The present invention pertains generally to circuit interrupters employing sulfur hexafluoride (SF.sub.6) in the liquid phase as an arc quenching medium, and pertains particularly to such interrupters in which energy derived from the arc is used to provide at least part of the power for the opening stroke of the interrupter.
Power circuit interrupters using SF.sub.6 as the interrupting medium have been continuously developed and improved over the last two decades. The basic concept of such interrupters is to create a pressure differential in the SF6 by means of a De Laval nozzle to establish the flow of gas from an upstream region to a downstream region along a path intersecting the electric arc that occurs between the contacts when the interrupter is opened. The arc is usually oriented generally parallel to the axis along which the moving contact moves during the opening stroke of the interrupter, and the nozzle is designed and positioned to cause the flow to be approximately axial to the arc.
It is generally desirable in such interrupters to make the pressure differential across the nozzle as great as possible during interruption. By doing so, two things are accomplished. First, the gas flow velocity increases until a sonic velocity is reached. Second, the rate of mass flow through the nozzle increases proportionally to the increase in pressure differential. It has been observed that these effects improve the interrupter's capability of recovering to higher rates of rise of recovery voltage and of interrupting larger fault currents.
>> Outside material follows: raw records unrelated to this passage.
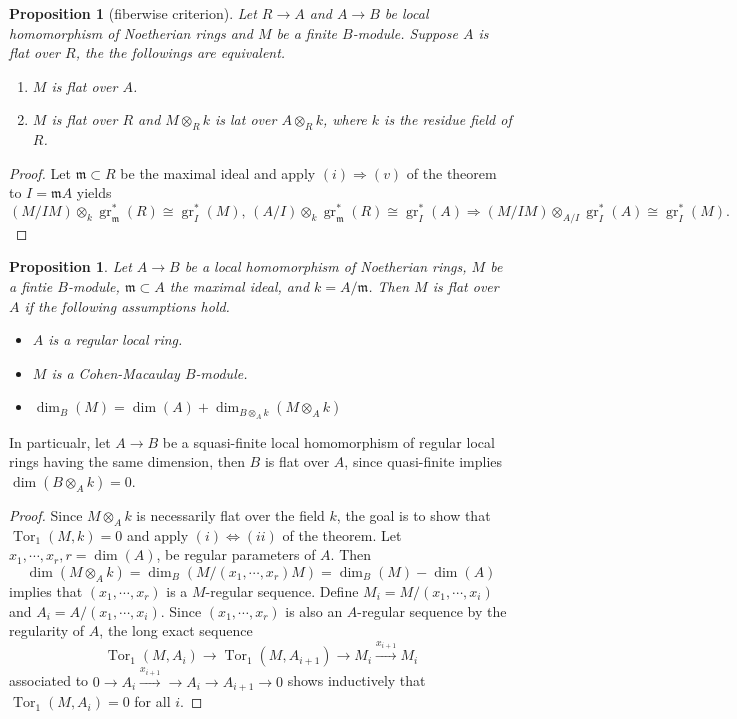 \documentclass[leqno]{amsart}
\DeclareMathOperator{\gr}{gr}
\newcommand{\1}{\mathbf{1}}
\newcommand{\fm}{\mathfrak m}
\DeclareMathOperator{\Tor}{Tor}
\newtheorem{prop}[thm]{Proposition}
\theoremstyle{definition}
\theoremstyle{remark}
\begin{document}
\begin{prop}[fiberwise criterion]
	Let $R\to A$ and $A\to B$ be local homomorphism
	of Noetherian rings and $M$ be a finite $B$-module.
	Suppose $A$ is flat over  $R$,
	the the followings are equivalent.
	 \begin{enumerate}[label=(\alph*)]
		\item $M$ is flat over $A$.
		\item  $M$ is flat over  $R$
		and $M\otimes_Rk$ is  lat over $A\otimes_Rk$,
		where $k$ is the residue field of $R$.
	\end{enumerate}
\end{prop}
\begin{proof}
	Let $\fm\subset R$ be the maximal ideal 
	and apply $(i)\Longrightarrow(v)$ of
	the theorem to $I=\fm A$ yields
	\[
		(M/IM)\otimes_k\gr^*_\fm(R)\cong \gr^*_I(M),\,
		(A/I)\otimes_k\gr^*_\fm(R)\cong \gr^*_I(A)\Longrightarrow
		(M/IM)\otimes_{A/I}\gr^*_I(A)\cong \gr^*_I(M).
	\]
\end{proof}

\begin{prop}
	Let $A\to B$ be a local homomorphism of Noetherian rings,
	$M$ be a fintie $B$-module, 
	$\fm\subset A$ the maximal ideal, and $k=A/\fm$.
	Then $M$ is flat over  $A$ if the following assumptions hold.
	  \begin{itemize}
	 	\item $A$ is a regular local ring.
		\item $M$ is a Cohen-Macaulay $B$-module.
		\item  $\dim_B(M)=\dim(A)+\dim_{B\otimes_Ak}(M\otimes_Ak)$
	 \end{itemize}
\end{prop}
In particualr, let $A\to B$ be a squasi-finite 
local homomorphism of regular local rings having the same dimension,
then  $B$ is flat over  $A$,
since quasi-finite implies  $\dim(B\otimes_Ak)=0$.

\begin{proof}
	Since $M\otimes_Ak$ is necessarily
	flat over the field  $k$,
	the goal is to show that $\Tor_1(M,k)=0$
	and apply $(i)\Longleftrightarrow(ii)$
	of the theorem. 
	Let  $x_1,\cdots,x_r, r=\dim(A)$,
	be regular parameters of $A$.
	Then
	 \[
		 \dim(M\otimes_Ak)
		 =\dim_B(M/(x_1,\cdots,x_r)M)
		 =\dim_B(M)-\dim(A)
	\]
	implies that $(x_1,\cdots,x_r)$
	is a $M$-regular sequence.
	Define  
	$M_i=M/(x_1,\cdots,x_i)$ and 
	$A_i=A/(x_1,\cdots,x_i)$.
	Since $(x_1,\cdots,x_r)$
	is also an $A$-regular sequence
	by the regularity of $A$, 
	the long exact sequence
	\[
	\Tor_1(M,A_i)\to
	\Tor_1(M,A_{i+1})\to
	M_i\xrightarrow{x_{i+1}} M_i
	\]
	associated to 
	$0\to A_i\xrightarrow{x_{i+1}}
	\to A_i\to A_{i+1}\to 0$
	shows inductively that
	$\Tor_1(M,A_{i})=0$ for all $i$.
\end{proof}
\end{document}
The pressure differential across the nozzle has conventionally been obtained either by storing the SF.sub.6 in the gaseous phase at a very high pressure and opening a blast valve to admit it into the arc region through the nozzle, or by the use of a piston coupled to a moving member, usually the moving contact. In the latter arrangement, known as a puffer type circuit breaker, as the moving contact is opened, the piston compresses the gas and forces it through the nozzle. With SF.sub.6 in the gaseous phase, however, there are certain limitations on the maximum pressure differentials that can be obtained. If the gas is precompressed and stored at a high pressure, the low dew point of SF.sub.6 presents a problem, as this substance will liquefy at a pressure of 275 psi at a temperature of approximately 20.degree. C. The maximum operating pressure is thus limited to a figure below 300 psi if the SF.sub.6 is to be maintained in the gaseous phase. In puffer type circuit breakers, on the other hand, the maximum obtainable pressure is limited primarily by the operating mechanism energy requirements, which increase rapidly as a function of the maximum pressure produced. In these circuit breakers, a considerable amount of power is required, since the work of compressing the gas must be performed in a short period of time.
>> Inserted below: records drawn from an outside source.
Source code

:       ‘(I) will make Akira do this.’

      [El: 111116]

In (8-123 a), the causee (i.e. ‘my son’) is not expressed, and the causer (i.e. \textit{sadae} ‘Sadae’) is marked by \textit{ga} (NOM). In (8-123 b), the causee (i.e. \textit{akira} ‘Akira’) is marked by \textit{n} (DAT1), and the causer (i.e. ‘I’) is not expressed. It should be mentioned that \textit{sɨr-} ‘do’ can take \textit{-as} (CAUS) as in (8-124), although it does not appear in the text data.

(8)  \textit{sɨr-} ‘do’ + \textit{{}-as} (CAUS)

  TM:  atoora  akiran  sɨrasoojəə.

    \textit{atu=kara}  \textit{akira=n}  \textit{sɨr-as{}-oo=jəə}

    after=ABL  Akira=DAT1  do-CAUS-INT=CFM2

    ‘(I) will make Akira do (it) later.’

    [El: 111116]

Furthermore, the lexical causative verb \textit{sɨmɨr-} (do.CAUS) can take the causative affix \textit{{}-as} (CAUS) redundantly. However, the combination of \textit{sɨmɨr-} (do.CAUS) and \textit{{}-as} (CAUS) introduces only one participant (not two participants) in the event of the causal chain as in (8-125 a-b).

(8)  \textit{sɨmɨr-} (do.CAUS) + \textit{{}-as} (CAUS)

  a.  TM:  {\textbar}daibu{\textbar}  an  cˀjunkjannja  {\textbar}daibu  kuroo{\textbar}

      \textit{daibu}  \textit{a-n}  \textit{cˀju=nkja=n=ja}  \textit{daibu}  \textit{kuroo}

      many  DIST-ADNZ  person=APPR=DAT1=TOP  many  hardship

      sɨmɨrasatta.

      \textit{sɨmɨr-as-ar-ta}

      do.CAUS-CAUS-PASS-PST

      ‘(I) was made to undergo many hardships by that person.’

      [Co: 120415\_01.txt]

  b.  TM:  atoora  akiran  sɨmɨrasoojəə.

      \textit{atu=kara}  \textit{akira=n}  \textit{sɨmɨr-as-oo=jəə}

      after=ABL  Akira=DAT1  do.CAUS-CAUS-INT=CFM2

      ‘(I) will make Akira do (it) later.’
To overcome these limitations encountered when using gaseous SF.sub.6 at high pressure, interrupters have been developed in which SF.sub.6 is used in the liquid phase. Two such arrangements are disclosed, respectively, in U.S. Pat. 4,268,733, issued to the present inventor on May 19, 1981, for A LIQUID SF6 PUFFER TYPE CIRCUIT INTERRUPTER (C-1812), and 4,278,860, issued in Jiing-Liang Wu on July 14, 1981, for an ARC DRIVEN SINGLE PRESSURE TYPE CIRCUIT BREAKER (C-1901). Both of these patents are assigned to the assignee of the present application. In each of the interrupters disclosed in these patents, two pistons that are connected to each other and held a spaced distance apart by insulative tie rods are used to force the liquid SF.sub.6 through a nozzle the quench the arc. The insulative tie rods form an insulative path located electrically in parallel with the insulative tube used as a container for the liquid SF.sub.6. The presence of two parallel insulating paths increases the risk of dielectric failures.
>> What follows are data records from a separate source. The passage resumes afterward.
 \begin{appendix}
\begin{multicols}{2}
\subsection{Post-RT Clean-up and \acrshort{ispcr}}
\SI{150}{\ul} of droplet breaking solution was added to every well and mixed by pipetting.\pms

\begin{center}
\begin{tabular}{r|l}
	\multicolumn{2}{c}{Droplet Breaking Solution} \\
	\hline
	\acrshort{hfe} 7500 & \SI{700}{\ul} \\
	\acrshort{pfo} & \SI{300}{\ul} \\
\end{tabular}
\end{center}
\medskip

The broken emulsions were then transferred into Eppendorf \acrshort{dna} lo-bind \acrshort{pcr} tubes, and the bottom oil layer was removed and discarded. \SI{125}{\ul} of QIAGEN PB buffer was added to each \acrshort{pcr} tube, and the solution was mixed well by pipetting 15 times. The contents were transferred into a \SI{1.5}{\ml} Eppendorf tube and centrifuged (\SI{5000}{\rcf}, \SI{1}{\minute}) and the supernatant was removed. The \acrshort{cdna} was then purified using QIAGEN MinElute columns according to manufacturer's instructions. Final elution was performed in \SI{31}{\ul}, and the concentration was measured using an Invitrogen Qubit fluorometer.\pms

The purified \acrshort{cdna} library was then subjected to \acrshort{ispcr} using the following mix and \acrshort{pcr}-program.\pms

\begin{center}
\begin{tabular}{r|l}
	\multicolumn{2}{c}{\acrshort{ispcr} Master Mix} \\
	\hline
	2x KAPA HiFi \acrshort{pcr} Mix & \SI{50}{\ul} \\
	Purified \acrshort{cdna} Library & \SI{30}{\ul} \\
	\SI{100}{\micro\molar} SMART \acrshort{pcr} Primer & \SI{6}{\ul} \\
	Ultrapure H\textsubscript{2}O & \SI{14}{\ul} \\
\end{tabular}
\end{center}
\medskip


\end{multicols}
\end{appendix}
Another problem that has been encountered with previous liquid SF.sub.6 interrupters is that if the interrupted current is relatively small, the energy absorbed by the SF.sub.6 from the arc is too small to cause a sufficiently great increase in pressure, the SF.sub.6 pressure to compensate fully for the increase in the volume occupied by the SF.sub.6 (this volume increase is a result of the fact that the downstream piston is designed to present a larger effective area to the SF.sub.6 than the upstream piston). The drop in pressure may be sufficient to lower the dielectric withstand capability of the SF.sub.6 significantly. This problem can be overcome by designing a circuit breaker for small currents so that its piston assembly has only a short travel, but since a large travel is necessary to permit interruption of large currents, this expedient requires the production of several sizes of circuit breakers for use with currents of different magnitudes.